- [WHAT NEEDS TO BE DONE]:
For this listing, the lines between the one holding "It's a series" and the one holding "- Install Pandoc", inclusive, must be set down exactly.

- [SOURCE INFORMATION]:
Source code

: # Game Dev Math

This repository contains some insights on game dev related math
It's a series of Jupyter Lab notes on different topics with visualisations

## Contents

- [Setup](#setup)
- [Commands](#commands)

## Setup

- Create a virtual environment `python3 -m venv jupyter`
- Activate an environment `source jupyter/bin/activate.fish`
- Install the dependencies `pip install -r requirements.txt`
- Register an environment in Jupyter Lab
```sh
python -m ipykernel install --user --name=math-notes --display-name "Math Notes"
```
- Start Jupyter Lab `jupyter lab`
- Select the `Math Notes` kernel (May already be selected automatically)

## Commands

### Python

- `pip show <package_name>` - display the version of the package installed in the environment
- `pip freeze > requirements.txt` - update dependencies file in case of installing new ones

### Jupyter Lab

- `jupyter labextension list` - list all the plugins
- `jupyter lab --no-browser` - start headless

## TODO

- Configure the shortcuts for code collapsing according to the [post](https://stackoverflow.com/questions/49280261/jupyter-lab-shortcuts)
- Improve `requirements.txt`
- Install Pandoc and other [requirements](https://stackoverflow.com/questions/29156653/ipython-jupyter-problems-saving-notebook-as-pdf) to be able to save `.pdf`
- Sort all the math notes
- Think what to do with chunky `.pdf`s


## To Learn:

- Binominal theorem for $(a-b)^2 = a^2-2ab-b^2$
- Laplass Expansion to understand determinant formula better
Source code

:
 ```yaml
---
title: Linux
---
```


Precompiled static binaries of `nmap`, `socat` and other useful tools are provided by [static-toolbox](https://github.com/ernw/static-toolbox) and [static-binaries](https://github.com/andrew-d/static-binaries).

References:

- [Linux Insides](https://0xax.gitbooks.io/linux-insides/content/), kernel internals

- [EXERCISE ANSWER]:
It's a series of Jupyter Lab notes on different topics with visualisations

## Contents

- [Setup](#setup)
- [Commands](#commands)

## Setup

- Create a virtual environment `python3 -m venv jupyter`
- Activate an environment `source jupyter/bin/activate.fish`
- Install the dependencies `pip install -r requirements.txt`
- Register an environment in Jupyter Lab
```sh
python -m ipykernel install --user --name=math-notes --display-name "Math Notes"
```
- Start Jupyter Lab `jupyter lab`
- Select the `Math Notes` kernel (May already be selected automatically)

## Commands

### Python

- `pip show <package_name>` - display the version of the package installed in the environment
- `pip freeze > requirements.txt` - update dependencies file in case of installing new ones

### Jupyter Lab

- `jupyter labextension list` - list all the plugins
- `jupyter lab --no-browser` - start headless

## TODO

- Configure the shortcuts for code collapsing according to the [post](https://stackoverflow.com/questions/49280261/jupyter-lab-shortcuts)
- Improve `requirements.txt`
- Install Pandoc and other [requirements](https://stackoverflow.com/questions/29156653/ipython-jupyter-problems-saving-notebook-as-pdf) to be able to save `.pdf`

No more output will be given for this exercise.